Coach Viera

Hunter Cloud, Sports Editor

It is the year 1965. Out on the open ocean, the eyes of a little boy look out and see nothing but blue, unable to see the land he once called home. Night falls over the raft and over the group of Cubans trying to make it to America.

The next morning he hears the cries of families who realized some of their members had fallen out of the boat, and were never going to be seen again. The little boy was sociology teacher and wrestling coach Godwal Viera, and his brother was one of the members who fell off the raft.  

The group drifted to the Florida Keys where they arrived at a little island, and from there they went to a tower for processing into the United States by the immigration agency.

“We landed on the Islamorada. From there, they took us to Miami to Freedom Tower, which is the Cuban Ellis Island. It is the old Miami news building. What they did was process us and then ship us to Louisiana,” Viera said.

Viera still remembers the Civil Rights Era, the separate white and colored people water fountains that filled southern America. He faced many hardships because he was Cuban in a southern state. Those years were some of the hardest years of his life.

“Since I didn’t speak English and I didn’t really lose my accent until eleventh grade, people made fun of me all the time. On many occasions I was told I had to drink water out of the colored water fountain. What was interesting was that black kids were okay with this, because they saw me in the same situation as them,” Viera said.

After graduating from high school, Viera then worked for about four years to be able to go to college. He first worked at a catering company at the Miami International Airport. The head catering agent for Lufthansa, the German airline, asked him to become a Chef’s Apprentice. His travel around the world, and his love for history and social studies is what lead him to want to go to college.

“At that time the University of Arkansas was 40 dollars a credit, and anything above ten  was free, so a semester was only 400 dollars.
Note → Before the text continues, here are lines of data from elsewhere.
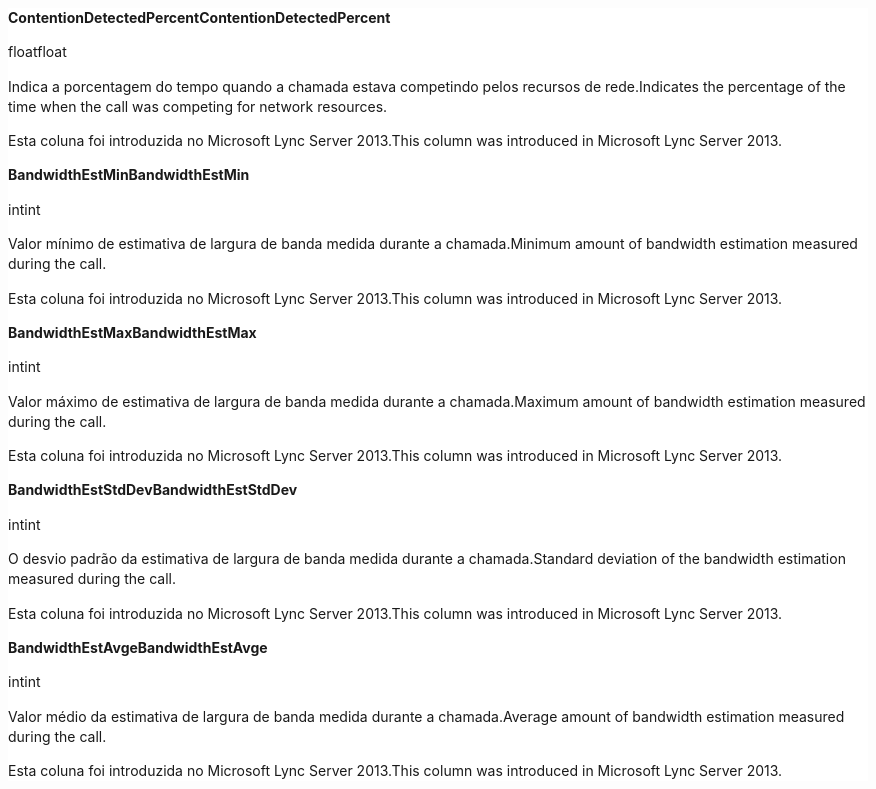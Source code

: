 <td><p><span data-ttu-id="e4420-261"><strong>ContentionDetectedPercent</strong></span><span class="sxs-lookup"><span data-stu-id="e4420-261"><strong>ContentionDetectedPercent</strong></span></span></p></td>
<td><p><span data-ttu-id="e4420-262">float</span><span class="sxs-lookup"><span data-stu-id="e4420-262">float</span></span></p></td>
<td></td>
<td><p><span data-ttu-id="e4420-263">Indica a porcentagem do tempo quando a chamada estava competindo pelos recursos de rede.</span><span class="sxs-lookup"><span data-stu-id="e4420-263">Indicates the percentage of the time when the call was competing for network resources.</span></span></p>
<p><span data-ttu-id="e4420-264">Esta coluna foi introduzida no Microsoft Lync Server 2013.</span><span class="sxs-lookup"><span data-stu-id="e4420-264">This column was introduced in Microsoft Lync Server 2013.</span></span></p></td>
</tr>
<tr class="odd">
<td><p><span data-ttu-id="e4420-265"><strong>BandwidthEstMin</strong></span><span class="sxs-lookup"><span data-stu-id="e4420-265"><strong>BandwidthEstMin</strong></span></span></p></td>
<td><p><span data-ttu-id="e4420-266">int</span><span class="sxs-lookup"><span data-stu-id="e4420-266">int</span></span></p></td>
<td></td>
<td><p><span data-ttu-id="e4420-267">Valor mínimo de estimativa de largura de banda medida durante a chamada.</span><span class="sxs-lookup"><span data-stu-id="e4420-267">Minimum amount of bandwidth estimation measured during the call.</span></span></p>
<p><span data-ttu-id="e4420-268">Esta coluna foi introduzida no Microsoft Lync Server 2013.</span><span class="sxs-lookup"><span data-stu-id="e4420-268">This column was introduced in Microsoft Lync Server 2013.</span></span></p></td>
</tr>
<tr class="even">
<td><p><span data-ttu-id="e4420-269"><strong>BandwidthEstMax</strong></span><span class="sxs-lookup"><span data-stu-id="e4420-269"><strong>BandwidthEstMax</strong></span></span></p></td>
<td><p><span data-ttu-id="e4420-270">int</span><span class="sxs-lookup"><span data-stu-id="e4420-270">int</span></span></p></td>
<td></td>
<td><p><span data-ttu-id="e4420-271">Valor máximo de estimativa de largura de banda medida durante a chamada.</span><span class="sxs-lookup"><span data-stu-id="e4420-271">Maximum amount of bandwidth estimation measured during the call.</span></span></p>
<p><span data-ttu-id="e4420-272">Esta coluna foi introduzida no Microsoft Lync Server 2013.</span><span class="sxs-lookup"><span data-stu-id="e4420-272">This column was introduced in Microsoft Lync Server 2013.</span></span></p></td>
</tr>
<tr class="odd">
<td><p><span data-ttu-id="e4420-273"><strong>BandwidthEstStdDev</strong></span><span class="sxs-lookup"><span data-stu-id="e4420-273"><strong>BandwidthEstStdDev</strong></span></span></p></td>
<td><p><span data-ttu-id="e4420-274">int</span><span class="sxs-lookup"><span data-stu-id="e4420-274">int</span></span></p></td>
<td></td>
<td><p><span data-ttu-id="e4420-275">O desvio padrão da estimativa de largura de banda medida durante a chamada.</span><span class="sxs-lookup"><span data-stu-id="e4420-275">Standard deviation of the bandwidth estimation measured during the call.</span></span></p>
<p><span data-ttu-id="e4420-276">Esta coluna foi introduzida no Microsoft Lync Server 2013.</span><span class="sxs-lookup"><span data-stu-id="e4420-276">This column was introduced in Microsoft Lync Server 2013.</span></span></p></td>
</tr>
<tr class="even">
<td><p><span data-ttu-id="e4420-277"><strong>BandwidthEstAvge</strong></span><span class="sxs-lookup"><span data-stu-id="e4420-277"><strong>BandwidthEstAvge</strong></span></span></p></td>
<td><p><span data-ttu-id="e4420-278">int</span><span class="sxs-lookup"><span data-stu-id="e4420-278">int</span></span></p></td>
<td></td>
<td><p><span data-ttu-id="e4420-279">Valor médio da estimativa de largura de banda medida durante a chamada.</span><span class="sxs-lookup"><span data-stu-id="e4420-279">Average amount of bandwidth estimation measured during the call.</span></span></p>
<p><span data-ttu-id="e4420-280">Esta coluna foi introduzida no Microsoft Lync Server 2013.</span><span class="sxs-lookup"><span data-stu-id="e4420-280">This column was introduced in Microsoft Lync Server 2013.</span></span></p></td>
I packed up my little Datsun 240Z and drove to Fayetteville from Miami. That’s probably the best decision I ever made,” Viera said.

He moved back to Miami after his dad suffered a heart attack and played rugby for the Miami Tridents. He also decided to become a teacher and coach when he had finished college  because he needed a job.

“I went back and finished my degree by correspondence, because at that time there was no such thing as online. Then I got a teaching job down there, and the only way I could get a teaching job was if I agreed to coach football. So that’s how I started to coach as well,” Viera said.

It was during his time in Miami playing Rugby that he met his wife who was the sister-in-law of a fellow teammate. Having kids is actually what pushed him to move to Arkansas because of his time at the University in Fayetteville.

“I got married, and my wife I met through the rugby team because her sister is married to a teammate of mine. When we had the kids and my oldest was going into fourth grade, we decided to leave Miami and to move back up to Northwest Arkansas. For her it was a culture shock because she had never seen snow before but it was another great decision. The kids have grown up well,” Viera said

One of Viera’s mottos that he lives by is “leave it better than you find it.” It is a life quote that he has lived by and tries to teach his students to do the same. Now teaching sociology, AP European History, and psychology,. Viera tries to teach kids something new every single day.

“The idea is from my father. It’s all about the little things. That is why I make such a big deal about pushing in the chairs. Whatever job I have had, I have always felt like I have left it better than I found it,” Viera said.